The reason why hacker news is good is because it remains serious.
It's important to remember that Hacker News is not a democracy. There isn't a voting system so people can democratically decide what content is good or bad. Rather, Hacker News is a dictatorship, controlled by Paul Graham and the Y Combinator. Within this space, the Y Combinator has absolute control over all content.
In a democratic system like Reddit, there might be objections to changing the titles or shadowbanning trolls (reddit does shadowban, but mods can't shadowban people for disturbing the quality of a subreddit). On Hacker News, these features are welcomed because they raise the quality of discourse.
Your only choice when it comes to hacker news is to stay and be a productive member, or leave. You are free to leave. Nobody is forcing you to stay here. The source code for Hacker News is even publicly available; if you want to make Joker News you're free to do so.
In this way, Hacker News circumvents tyranny of the majority in favor of quality of content. (I suspect that it also has to do with the Y Combinator's libertarian politics -- Hacker News is an excellent example of what the world could be like it if were organized into voluntary units with absolute internal control, but free choice and movement between those units.)

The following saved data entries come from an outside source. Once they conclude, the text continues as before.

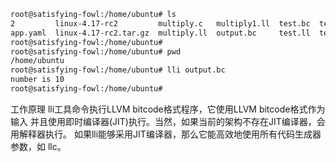 



```sh
root@satisfying-fowl:/home/ubuntu# ls
2         linux-4.17-rc2         multiply.c   multiply1.ll  test.bc  test.s    test1.c   test2.bc  test2.ll
app.yaml  linux-4.17-rc2.tar.gz  multiply.ll  output.bc     test.ll  test1.bc  test1.ll  test2.c
root@satisfying-fowl:/home/ubuntu# 
root@satisfying-fowl:/home/ubuntu# pwd
/home/ubuntu
root@satisfying-fowl:/home/ubuntu# lli output.bc
number is 10
root@satisfying-fowl:/home/ubuntu# 
```

工作原理
lli工具命令执行LLVM bitcode格式程序，它使用LLVM bitcode格式作为输入 并且使用即时编译器(JIT)执行。当然，如果当前的架构不存在JIT编译器，会 用解释器执行。
如果lli能够采用JIT编译器，那么它能高效地使用所有代码生成器参数，如 llc。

> There isn't a voting system so people can democratically decide what content is good or bad.
I'm confused. Comments have up/down voting, and posts have up voting and flagging.

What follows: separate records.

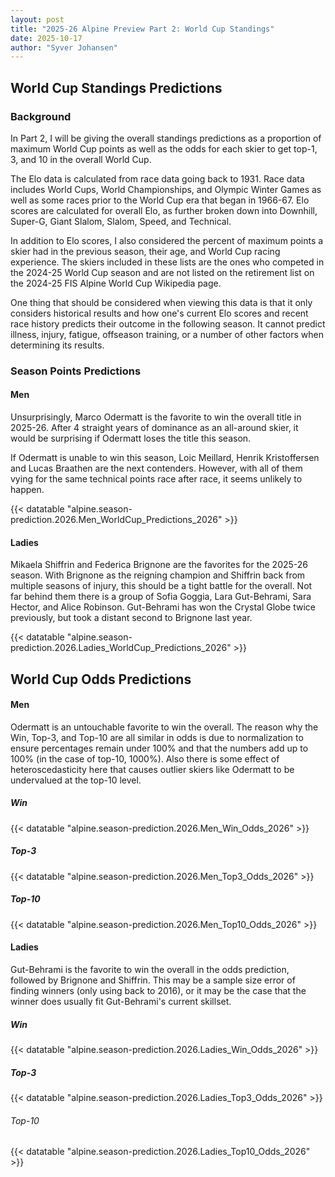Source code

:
 ```yaml
---
layout: post
title: "2025-26 Alpine Preview Part 2: World Cup Standings"
date: 2025-10-17
author: "Syver Johansen"
---
```


## World Cup Standings Predictions

### Background

In Part 2, I will be giving the overall standings predictions as a proportion of maximum World Cup points as well as the odds for each skier to get top-1, 3, and 10 in the overall World Cup.

The Elo data is calculated from race data going back to 1931. Race data includes World Cups, World Championships, and Olympic Winter Games as well as some races prior to the World Cup era that began in 1966-67. Elo scores are calculated for overall Elo, as further broken down into Downhill, Super-G, Giant Slalom, Slalom, Speed, and Technical.

In addition to Elo scores, I also considered the percent of maximum points a skier had in the previous season, their age, and World Cup racing experience. The skiers included in these lists are the ones who competed in the 2024-25 World Cup season and are not listed on the retirement list on the 2024-25 FIS Alpine World Cup Wikipedia page.

One thing that should be considered when viewing this data is that it only considers historical results and how one's current Elo scores and recent race history predicts their outcome in the following season. It cannot predict illness, injury, fatigue, offseason training, or a number of other factors when determining its results.

### Season Points Predictions

#### Men

Unsurprisingly, Marco Odermatt is the favorite to win the overall title in 2025-26. After 4 straight years of dominance as an all-around skier, it would be surprising if Odermatt loses the title this season.

If Odermatt is unable to win this season, Loic Meillard, Henrik Kristoffersen and Lucas Braathen are the next contenders. However, with all of them vying for the same technical points race after race, it seems unlikely to happen.

{{< datatable "alpine.season-prediction.2026.Men_WorldCup_Predictions_2026" >}}

#### Ladies

Mikaela Shiffrin and Federica Brignone are the favorites for the 2025-26 season. With Brignone as the reigning champion and Shiffrin back from multiple seasons of injury, this should be a tight battle for the overall. Not far behind them there is a group of Sofia Goggia, Lara Gut-Behrami, Sara Hector, and Alice Robinson. Gut-Behrami has won the Crystal Globe twice previously, but took a distant second to Brignone last year.

{{< datatable "alpine.season-prediction.2026.Ladies_WorldCup_Predictions_2026" >}}

## World Cup Odds Predictions

#### Men

Odermatt is an untouchable favorite to win the overall. The reason why the Win, Top-3, and Top-10 are all similar in odds is due to normalization to ensure percentages remain under 100% and that the numbers add up to 100% (in the case of top-10, 1000%). Also there is some effect of heteroscedasticity here that causes outlier skiers like Odermatt to be undervalued at the top-10 level.

##### Win

{{< datatable "alpine.season-prediction.2026.Men_Win_Odds_2026" >}}

##### Top-3

{{< datatable "alpine.season-prediction.2026.Men_Top3_Odds_2026" >}}

##### Top-10

{{< datatable "alpine.season-prediction.2026.Men_Top10_Odds_2026" >}}

#### Ladies

Gut-Behrami is the favorite to win the overall in the odds prediction, followed by Brignone and Shiffrin. This may be a sample size error of finding winners (only using back to 2016), or it may be the case that the winner does usually fit Gut-Behrami's current skillset.

##### Win

{{< datatable "alpine.season-prediction.2026.Ladies_Win_Odds_2026" >}}

##### Top-3

{{< datatable "alpine.season-prediction.2026.Ladies_Top3_Odds_2026" >}}

###### Top-10

{{< datatable "alpine.season-prediction.2026.Ladies_Top10_Odds_2026" >}}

> In a democratic system like Reddit, there might be objections to changing the titles or shadowbanning trolls (reddit does shadowban, but mods can't shadowban people for disturbing the quality of a subreddit). On Hacker News, these features are welcomed because they raise the quality of discourse.
I've seen both people posting "you're hellbanned and it doesn't look warranted" and productive, moderator-accepted complaints about changing titles.
>I'm confused. Comments have up/down voting, and posts have up voting and flagging.
The voting system exists so that the community can raise productive comments, and lower unproductive comments. It's impossible for Paul Graham himself to come to every thread and say which comments are good and bad. We have to help how we can.
>I've seen both people posting "you're hellbanned and it doesn't look warranted" and productive, moderator-accepted complaints about changing titles.
The Y Combinator is reasonable, and human. It has a set of rules it attempts to operate by, but human agents occasionally violate their own rules. Ultimately, all decision-making authority rests with them, not the community.
But the fact they exist is difference enough to demonstrate my point.
"The voting system exists so that the community can raise productive comments, and lower unproductive comments" sounds like "a voting system so people can democratically decide what content is good or bad". What's the distinction you're trying to make?
I accidentally downvoted you when attempting to pinch-zoom on my phone. I'm sorry! I didn't mean to make that mistake. I wish we had the feature to undo things like that.